Intigriti Challenge 0526 Writeup

Well this is a typical XSS challenge, you find an injection point and pop and alert. Pretty straightforward, just have to find that injection point.

This month's challenge is a community feed website with register, login page, Testimonials page where you can post and a profile page where you can edit your profile, that's a bunch of potential injection points to test, surely its one of them. and the footer mentions something called SCA Shield v1.0, is it Side Channel Attack?

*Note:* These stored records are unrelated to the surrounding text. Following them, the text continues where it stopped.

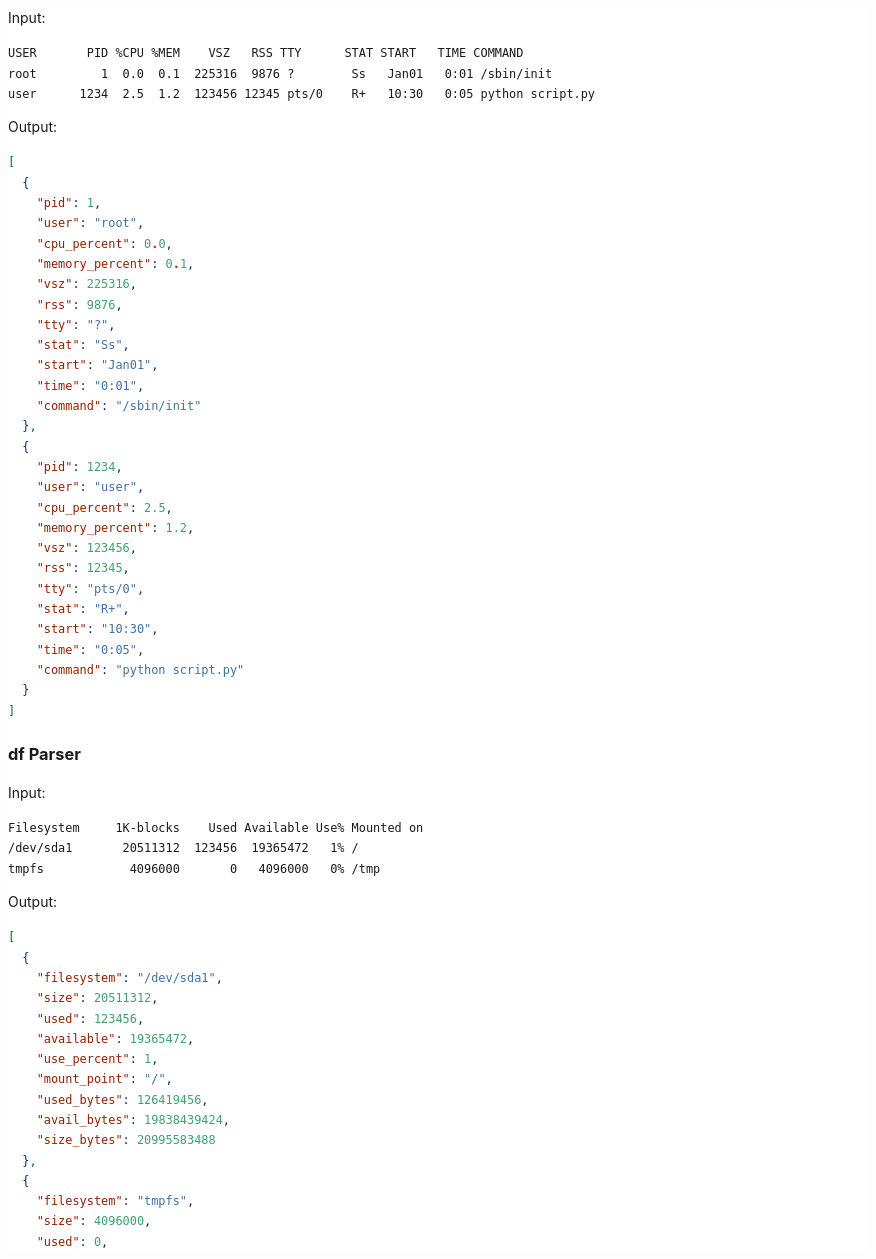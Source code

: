 Input:
```
USER       PID %CPU %MEM    VSZ   RSS TTY      STAT START   TIME COMMAND
root         1  0.0  0.1  225316  9876 ?        Ss   Jan01   0:01 /sbin/init
user      1234  2.5  1.2  123456 12345 pts/0    R+   10:30   0:05 python script.py
```

Output:
```json
[
  {
    "pid": 1,
    "user": "root",
    "cpu_percent": 0.0,
    "memory_percent": 0.1,
    "vsz": 225316,
    "rss": 9876,
    "tty": "?",
    "stat": "Ss",
    "start": "Jan01",
    "time": "0:01",
    "command": "/sbin/init"
  },
  {
    "pid": 1234,
    "user": "user",
    "cpu_percent": 2.5,
    "memory_percent": 1.2,
    "vsz": 123456,
    "rss": 12345,
    "tty": "pts/0",
    "stat": "R+", 
    "start": "10:30",
    "time": "0:05",
    "command": "python script.py"
  }
]
```

### df Parser

Input:
```
Filesystem     1K-blocks    Used Available Use% Mounted on
/dev/sda1       20511312  123456  19365472   1% /
tmpfs            4096000       0   4096000   0% /tmp
```

Output:
```json
[
  {
    "filesystem": "/dev/sda1",
    "size": 20511312,
    "used": 123456,
    "available": 19365472,
    "use_percent": 1,
    "mount_point": "/",
    "used_bytes": 126419456, 
    "avail_bytes": 19838439424,
    "size_bytes": 20995583488
  },
  {
    "filesystem": "tmpfs",
    "size": 4096000,
    "used": 0,
```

Upon inspecting the source, all the page content is generated dynamically using a single app.js script. and innerHTML is heavily used throughout the script to inject content, but surprisingly DOMPurify is only used to sanitize the user comment and not their name?

nameDiv.innerHTML = t.user_name;

I thought its the moment, we found an injection point, went and changed name to a typical XSS script and... it didn't work, its the same SCA Shield which was mentioned in the footer, which is preventing us, its a server side check.

we get a message

SCA Shield: Malicious characters detected! Quotes, parenthesis, dots, commas, and semicolons are strictly forbidden.

and this when using script tags

SCA Shield: Malicious payload signature detected!

Well, at least now we have a list of things to remove from our payload and it should just work. it seems it only detects few tags like script and other related words. tags like style, svg just work fine.

I had read about this XSS payload using CSS keyframes, so I thought to give it a try. and it worked.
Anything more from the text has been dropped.